Let me now offer my own little summary of the very future that I, like so many of my classmates, did live through to this moment:  No, Thomas M. Engelhardt never wrote that classic book The Influence of the Civil War on Mexican Art of the Twentieth Century, but he did author The End of Victory Culture: Cold War America and the Disillusioning of a Generation (published in 1995) in which he wrote about the victory weapon of World War II, the “bunker culture” of the 1950s and 1960s that it produced, and what (as best he could tell) to make of it all.

In addition, with that end-of-the-world sensibility still in mind, while an editor at the publishing house Pantheon Books, he would make more visible something Americans had largely been prevented from seeing after August 1945. As it happened, a friend would show him a book put out by a Japanese publisher that collected the memories of some of the survivors of Hiroshima along with drawings they had done of that experience.
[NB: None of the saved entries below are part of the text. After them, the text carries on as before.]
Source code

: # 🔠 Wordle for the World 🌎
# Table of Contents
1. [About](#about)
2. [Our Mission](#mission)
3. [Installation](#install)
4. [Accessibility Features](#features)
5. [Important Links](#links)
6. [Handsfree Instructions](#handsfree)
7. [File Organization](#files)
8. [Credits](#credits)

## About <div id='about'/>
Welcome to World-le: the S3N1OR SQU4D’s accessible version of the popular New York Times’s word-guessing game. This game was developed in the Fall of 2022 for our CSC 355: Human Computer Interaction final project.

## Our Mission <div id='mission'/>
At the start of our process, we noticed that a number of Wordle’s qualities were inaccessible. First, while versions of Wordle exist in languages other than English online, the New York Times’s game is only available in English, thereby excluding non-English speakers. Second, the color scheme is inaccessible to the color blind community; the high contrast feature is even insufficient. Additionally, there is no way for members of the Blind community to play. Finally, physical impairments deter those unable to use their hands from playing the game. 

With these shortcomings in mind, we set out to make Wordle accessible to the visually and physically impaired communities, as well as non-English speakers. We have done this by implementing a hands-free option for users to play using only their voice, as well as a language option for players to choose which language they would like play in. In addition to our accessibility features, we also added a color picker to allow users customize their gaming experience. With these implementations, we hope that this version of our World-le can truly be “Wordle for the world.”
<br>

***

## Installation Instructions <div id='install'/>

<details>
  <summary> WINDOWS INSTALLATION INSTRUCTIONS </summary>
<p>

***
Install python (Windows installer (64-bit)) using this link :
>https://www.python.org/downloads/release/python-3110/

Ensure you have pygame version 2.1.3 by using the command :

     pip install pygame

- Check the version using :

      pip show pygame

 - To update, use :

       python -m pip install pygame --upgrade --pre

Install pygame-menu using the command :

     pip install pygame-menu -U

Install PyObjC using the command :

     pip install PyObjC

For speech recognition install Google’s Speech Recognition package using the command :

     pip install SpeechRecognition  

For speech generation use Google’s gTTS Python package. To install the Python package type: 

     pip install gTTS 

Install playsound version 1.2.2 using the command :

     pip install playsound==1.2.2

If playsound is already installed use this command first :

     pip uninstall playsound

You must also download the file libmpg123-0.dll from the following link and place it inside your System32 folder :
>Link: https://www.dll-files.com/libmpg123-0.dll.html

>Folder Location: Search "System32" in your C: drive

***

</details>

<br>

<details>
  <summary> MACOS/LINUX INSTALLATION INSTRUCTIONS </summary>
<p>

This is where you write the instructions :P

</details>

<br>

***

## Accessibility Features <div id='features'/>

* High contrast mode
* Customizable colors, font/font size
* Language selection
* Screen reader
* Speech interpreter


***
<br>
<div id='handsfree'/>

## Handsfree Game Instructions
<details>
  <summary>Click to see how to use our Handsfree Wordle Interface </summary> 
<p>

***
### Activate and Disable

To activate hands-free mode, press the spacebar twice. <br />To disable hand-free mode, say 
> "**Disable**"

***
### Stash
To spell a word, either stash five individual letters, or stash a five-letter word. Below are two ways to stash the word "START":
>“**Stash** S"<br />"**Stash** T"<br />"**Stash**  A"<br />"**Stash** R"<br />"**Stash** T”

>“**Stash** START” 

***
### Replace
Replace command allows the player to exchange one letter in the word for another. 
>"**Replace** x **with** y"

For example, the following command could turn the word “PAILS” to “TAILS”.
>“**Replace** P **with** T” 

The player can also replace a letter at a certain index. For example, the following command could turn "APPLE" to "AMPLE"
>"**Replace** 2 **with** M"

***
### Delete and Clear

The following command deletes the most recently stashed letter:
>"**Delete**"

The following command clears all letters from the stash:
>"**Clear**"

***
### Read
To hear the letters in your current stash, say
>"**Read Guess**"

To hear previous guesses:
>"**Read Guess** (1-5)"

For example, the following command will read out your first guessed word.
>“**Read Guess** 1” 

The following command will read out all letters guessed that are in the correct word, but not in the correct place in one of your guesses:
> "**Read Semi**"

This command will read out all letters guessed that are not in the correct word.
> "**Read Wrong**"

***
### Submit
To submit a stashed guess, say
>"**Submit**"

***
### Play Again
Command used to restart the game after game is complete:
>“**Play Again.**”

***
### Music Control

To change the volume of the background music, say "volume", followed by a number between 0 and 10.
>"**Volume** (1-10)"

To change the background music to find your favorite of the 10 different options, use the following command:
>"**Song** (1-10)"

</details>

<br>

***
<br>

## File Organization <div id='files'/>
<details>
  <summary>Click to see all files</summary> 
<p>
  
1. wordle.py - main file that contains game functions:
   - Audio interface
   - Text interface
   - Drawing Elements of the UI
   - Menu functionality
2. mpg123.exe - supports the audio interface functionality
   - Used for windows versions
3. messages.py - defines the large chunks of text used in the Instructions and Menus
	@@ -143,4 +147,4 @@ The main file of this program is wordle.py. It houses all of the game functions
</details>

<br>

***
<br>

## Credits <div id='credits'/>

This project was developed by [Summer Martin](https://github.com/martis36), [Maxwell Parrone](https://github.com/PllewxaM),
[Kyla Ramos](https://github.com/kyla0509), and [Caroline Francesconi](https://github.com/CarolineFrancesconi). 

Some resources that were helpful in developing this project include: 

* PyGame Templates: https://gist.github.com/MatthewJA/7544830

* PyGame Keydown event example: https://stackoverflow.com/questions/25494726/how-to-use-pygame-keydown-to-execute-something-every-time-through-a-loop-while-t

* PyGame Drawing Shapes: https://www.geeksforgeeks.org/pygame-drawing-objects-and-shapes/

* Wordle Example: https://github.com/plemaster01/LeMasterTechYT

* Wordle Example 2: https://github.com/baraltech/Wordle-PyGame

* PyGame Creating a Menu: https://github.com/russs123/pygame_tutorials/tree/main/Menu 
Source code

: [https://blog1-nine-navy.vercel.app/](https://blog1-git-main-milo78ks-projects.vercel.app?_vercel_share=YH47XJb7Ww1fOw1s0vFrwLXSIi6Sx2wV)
Yes, in his childhood, Thomas M. Engelhardt had indeed seen giant irradiated ants and an incredible shrinking man on screen in science-fictionalized versions of an irradiated future. But missing from his all-American world had been any vision of what had actually happened to the inhabitants of Hiroshima and Nagasaki in that all-American past.

In 1979, not long before an antinuclear movement that would make use of it revved up in this country, he published that Japanese book, Unforgettable Fire: Pictures Drawn by Atomic Bomb Survivors, which all too vividly laid out the memories of those who had experienced world’s end in an up-close-and-personal fashion. And several years later, thanks to that book’s Japanese editor (amazed that any American would have considered publishing it), he actually went to Hiroshima and visited the Peace Memorial Museum, something he’s never forgotten.

And in the next century, the one my high school classmates and I hadn’t even begun to imagine and weren’t at all sure we’d live to see, he would, almost by happenstance, start a website called (not by him) TomDispatch that would repeatedly focus on the two world-ending ways humanity had discovered to do itself in and how to begin to deal with them.

And honestly, all of this leaves me wondering today what that “prophesy” might look like for the high school graduates of 2023 or those of my grandchildren’s generation in an even more distant future. I certainly hope for the best, but also fear the worst.  Perhaps it, too, would begin: “Being an historian, I am jotting down these notes out of habit, but what I saw and experienced two days ago I am sure no one else as civilized as I am will ever see. I am writing for those who shall come a long time from now. First of all, let me introduce myself.  I am [NAME TO BE FILLED IN], world-renowned historian of the twenty-first century, should that mean anything to whoever reads this account….”

More than 60 years later, even writing that, no less remembering the world of once-upon-a-time, and imagining what it will be like after I’m long gone sends chills down my spine and leaves me hoping against hope that, someday, one of my grownup grandchildren will read this and not think worse of the class of 1962 or their grandfather for it.